Multilingual Domain Adaptation for Speech Recognition Using LLMs

Ulu E. N., Derya E., Tümer D., Demirel B., Karamanlıoğlu A.

28th International Conference on Text, Speech, and Dialogue, TSD 2025, Erlangen, Almanya, 25 - 28 Ağustos 2025, cilt.16029 LNAI, ss.381-393, (Tam Metin Bildiri)

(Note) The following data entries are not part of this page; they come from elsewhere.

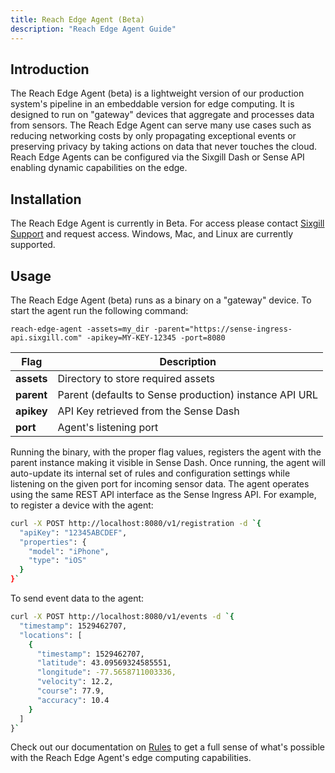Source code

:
 ```yaml
---
title: Reach Edge Agent (Beta)
description: "Reach Edge Agent Guide"
---
```


## Introduction

The Reach Edge Agent (beta) is a lightweight version of our production system's pipeline in an embeddable version for edge computing.  It is designed to run on "gateway" devices that aggregate and processes data from sensors.  The Reach Edge Agent can serve many use cases such as reducing networking costs by only propagating exceptional events or preserving privacy by taking actions on data that never touches the cloud.  Reach Edge Agents can be configured via the Sixgill Dash or Sense API enabling dynamic capabilities on the edge.   

## Installation

The Reach Edge Agent is currently in Beta.  For access please contact [Sixgill Support](mailto:support@sixgill.com) and request access.  Windows, Mac, and Linux are currently supported.    

## Usage

The Reach Edge Agent (beta) runs as a binary on a "gateway" device.  To start the agent run the following command:  

```
reach-edge-agent -assets=my_dir -parent="https://sense-ingress-api.sixgill.com" -apikey=MY-KEY-12345 -port=8080
```

**Flag**|**Description**
-|-
**assets** | Directory to store required assets
**parent** | Parent (defaults to Sense production) instance API URL
**apikey** | API Key retrieved from the Sense Dash
**port** | Agent's listening port

Running the binary, with the proper flag values, registers the agent with the parent instance making it visible in Sense Dash.  Once running, the agent will auto-update its internal set of rules and configuration settings while listening on the given port for incoming sensor data.  The agent operates using the same REST API interface as the Sense Ingress API.  For example, to register a device with the agent:

```bash
curl -X POST http://localhost:8080/v1/registration -d `{
  "apiKey": "12345ABCDEF",
  "properties": {
    "model": "iPhone",
    "type": "iOS"
  }
}`
```

To send event data to the agent:

```bash
curl -X POST http://localhost:8080/v1/events -d `{
  "timestamp": 1529462707,
  "locations": [
    {
      "timestamp": 1529462707,
      "latitude": 43.09569324585551,
      "longitude": -77.5658711003336,
      "velocity": 12.2,
      "course": 77.9,
      "accuracy": 10.4
    }
  ]
}`
```

Check out our documentation on [Rules](/guides/rules/overview) to get a full sense of what's possible with the Reach Edge Agent's edge computing capabilities. 
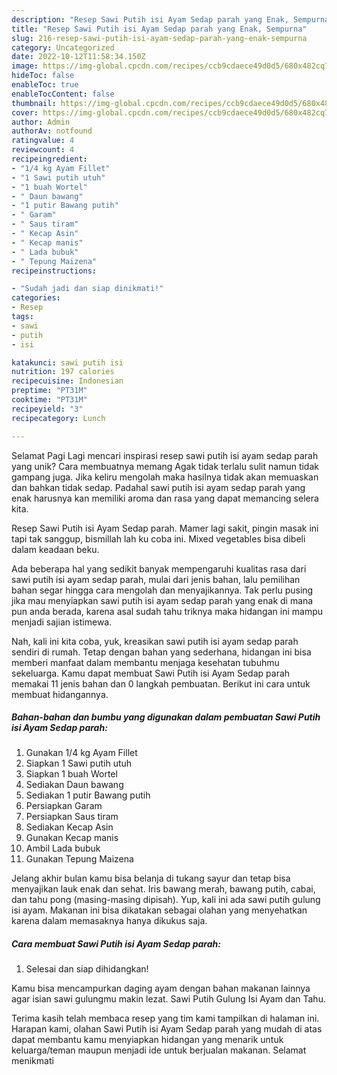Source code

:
 ```yaml
---
description: "Resep Sawi Putih isi Ayam Sedap parah yang Enak, Sempurna"
title: "Resep Sawi Putih isi Ayam Sedap parah yang Enak, Sempurna"
slug: 216-resep-sawi-putih-isi-ayam-sedap-parah-yang-enak-sempurna
category: Uncategorized
date: 2022-10-12T11:58:34.150Z
image: https://img-global.cpcdn.com/recipes/ccb9cdaece49d0d5/680x482cq70/sawi-putih-isi-ayam-sedap-parah-foto-resep-utama.jpg
hideToc: false
enableToc: true
enableTocContent: false
thumbnail: https://img-global.cpcdn.com/recipes/ccb9cdaece49d0d5/680x482cq70/sawi-putih-isi-ayam-sedap-parah-foto-resep-utama.jpg
cover: https://img-global.cpcdn.com/recipes/ccb9cdaece49d0d5/680x482cq70/sawi-putih-isi-ayam-sedap-parah-foto-resep-utama.jpg
author: Admin
authorAv: notfound
ratingvalue: 4
reviewcount: 4
recipeingredient:
- "1/4 kg Ayam Fillet"
- "1 Sawi putih utuh"
- "1 buah Wortel"
- " Daun bawang"
- "1 putir Bawang putih"
- " Garam"
- " Saus tiram"
- " Kecap Asin"
- " Kecap manis"
- " Lada bubuk"
- " Tepung Maizena"
recipeinstructions:

- "Sudah jadi dan siap dinikmati!"
categories:
- Resep
tags:
- sawi
- putih
- isi

katakunci: sawi putih isi 
nutrition: 197 calories
recipecuisine: Indonesian
preptime: "PT31M"
cooktime: "PT31M"
recipeyield: "3"
recipecategory: Lunch

---
```



Selamat Pagi Lagi mencari inspirasi resep sawi putih isi ayam sedap parah yang unik? Cara membuatnya memang Agak tidak terlalu sulit namun tidak gampang juga. Jika keliru mengolah maka hasilnya tidak akan memuaskan dan bahkan tidak sedap. Padahal sawi putih isi ayam sedap parah yang enak harusnya kan memiliki aroma dan rasa yang dapat memancing selera kita.


Resep Sawi Putih isi Ayam Sedap parah. Mamer lagi sakit, pingin masak ini tapi tak sanggup, bismillah lah ku coba ini. Mixed vegetables bisa dibeli dalam keadaan beku.

Ada beberapa hal yang sedikit banyak mempengaruhi kualitas rasa dari sawi putih isi ayam sedap parah, mulai dari jenis bahan, lalu pemilihan bahan segar hingga cara mengolah dan menyajikannya. Tak perlu pusing jika mau menyiapkan sawi putih isi ayam sedap parah yang enak di mana pun anda berada, karena asal sudah tahu triknya maka hidangan ini mampu menjadi sajian istimewa.


Nah, kali ini kita coba, yuk, kreasikan sawi putih isi ayam sedap parah sendiri di rumah. Tetap dengan bahan yang sederhana, hidangan ini bisa memberi manfaat dalam membantu menjaga kesehatan tubuhmu sekeluarga. Kamu dapat membuat Sawi Putih isi Ayam Sedap parah memakai 11 jenis bahan dan 0 langkah pembuatan. Berikut ini cara untuk membuat hidangannya.

<!--inarticleads1-->

##### Bahan-bahan dan bumbu yang digunakan dalam pembuatan Sawi Putih isi Ayam Sedap parah:

1. Gunakan 1/4 kg Ayam Fillet
1. Siapkan 1 Sawi putih utuh
1. Siapkan 1 buah Wortel
1. Sediakan  Daun bawang
1. Sediakan 1 putir Bawang putih
1. Persiapkan  Garam
1. Persiapkan  Saus tiram
1. Sediakan  Kecap Asin
1. Gunakan  Kecap manis
1. Ambil  Lada bubuk
1. Gunakan  Tepung Maizena


Jelang akhir bulan kamu bisa belanja di tukang sayur dan tetap bisa menyajikan lauk enak dan sehat. Iris bawang merah, bawang putih, cabai, dan tahu pong (masing-masing dipisah). Yup, kali ini ada sawi putih gulung isi ayam. Makanan ini bisa dikatakan sebagai olahan yang menyehatkan karena dalam memasaknya hanya dikukus saja. 

<!--inarticleads2-->

##### Cara membuat Sawi Putih isi Ayam Sedap parah:


1. Selesai dan siap dihidangkan!

Kamu bisa mencampurkan daging ayam dengan bahan makanan lainnya agar isian sawi gulungmu makin lezat. Sawi Putih Gulung Isi Ayam dan Tahu. 

Terima kasih telah membaca resep yang tim kami tampilkan di halaman ini. Harapan kami, olahan Sawi Putih isi Ayam Sedap parah yang mudah di atas dapat membantu kamu menyiapkan hidangan yang menarik untuk keluarga/teman maupun menjadi ide untuk berjualan makanan. Selamat menikmati

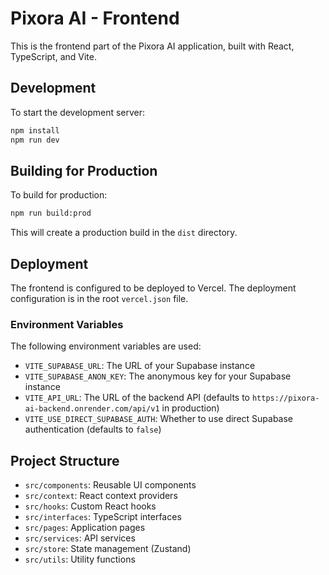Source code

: # Pixora AI - Frontend

This is the frontend part of the Pixora AI application, built with React, TypeScript, and Vite.

## Development

To start the development server:

```bash
npm install
npm run dev
```

## Building for Production

To build for production:

```bash
npm run build:prod
```

This will create a production build in the `dist` directory.

## Deployment

The frontend is configured to be deployed to Vercel. The deployment configuration is in the root `vercel.json` file.

### Environment Variables

The following environment variables are used:

- `VITE_SUPABASE_URL`: The URL of your Supabase instance
- `VITE_SUPABASE_ANON_KEY`: The anonymous key for your Supabase instance
- `VITE_API_URL`: The URL of the backend API (defaults to `https://pixora-ai-backend.onrender.com/api/v1` in production)
- `VITE_USE_DIRECT_SUPABASE_AUTH`: Whether to use direct Supabase authentication (defaults to `false`)

## Project Structure

- `src/components`: Reusable UI components
- `src/context`: React context providers
- `src/hooks`: Custom React hooks
- `src/interfaces`: TypeScript interfaces
- `src/pages`: Application pages
- `src/services`: API services
- `src/store`: State management (Zustand)
- `src/utils`: Utility functions

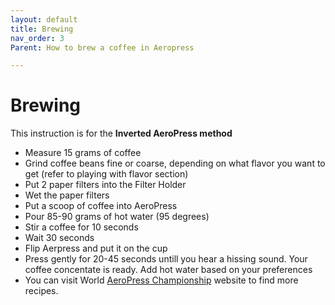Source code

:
 ```yaml
---
layout: default
title: Brewing
nav_order: 3
Parent: How to brew a coffee in Aeropress

---
```

# Brewing

This instruction is for the **Inverted AeroPress method**

- Measure 15 grams of coffee
- Grind coffee beans fine or coarse, depending on what flavor you want to get (refer to playing with flavor section)
- Put 2 paper filters into the Filter Holder
- Wet the paper filters
- Put a scoop of coffee into AeroPress
- Pour 85-90 grams of hot water (95 degrees)
- Stir a coffee for 10 seconds
- Wait 30 seconds
- Flip Aerpress and put it on the cup
- Press gently for 20-45 seconds untill you hear a hissing sound. Your coffee concentate is ready. Add hot water based on your preferences
- You can visit World [AeroPress Championship](https://aeropress.com/pages/wac-recipes) website to find more recipes.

Yayın Türü: Bildiri / Tam Metin Bildiri
Cilt numarası: 16029 LNAI
Doi Numarası: 10.1007/978-3-032-02548-7_32
Basıldığı Şehir: Erlangen
Basıldığı Ülke: Almanya
Sayfa Sayıları: ss.381-393
Anahtar Kelimeler: Domain Adaptation, Large Language Models, Multilingual Speech Recognition, Whisper
Hacettepe Üniversitesi Adresli: Hayır

Özet

We present a practical pipeline for multilingual domain adaptation in automatic speech recognition (ASR) that combines the Whisper model with large language models (LLMs). Using Aya-23-8B, Common Voice transcripts in 22 languages are automatically classified into the Law and Healthcare domains, producing high-quality domain labels at a fraction of the manual cost. These labels drive parameter-efficient (LoRA) fine-tuning of Whisper and deliver consistent relative Word Error Rate (WER) reductions of up to 14.3% for languages that contribute at least 800 in-domain utterances. A data-volume analysis reveals a clear breakpoint: gains become reliably large once that 800-utterance threshold is crossed, while monolingual tuning still rescues performance in truly low-resource settings. The workflow therefore shifts the key success factor from expensive hand labelling to scalable data acquisition, and can be replicated in new domains with minimal human intervention.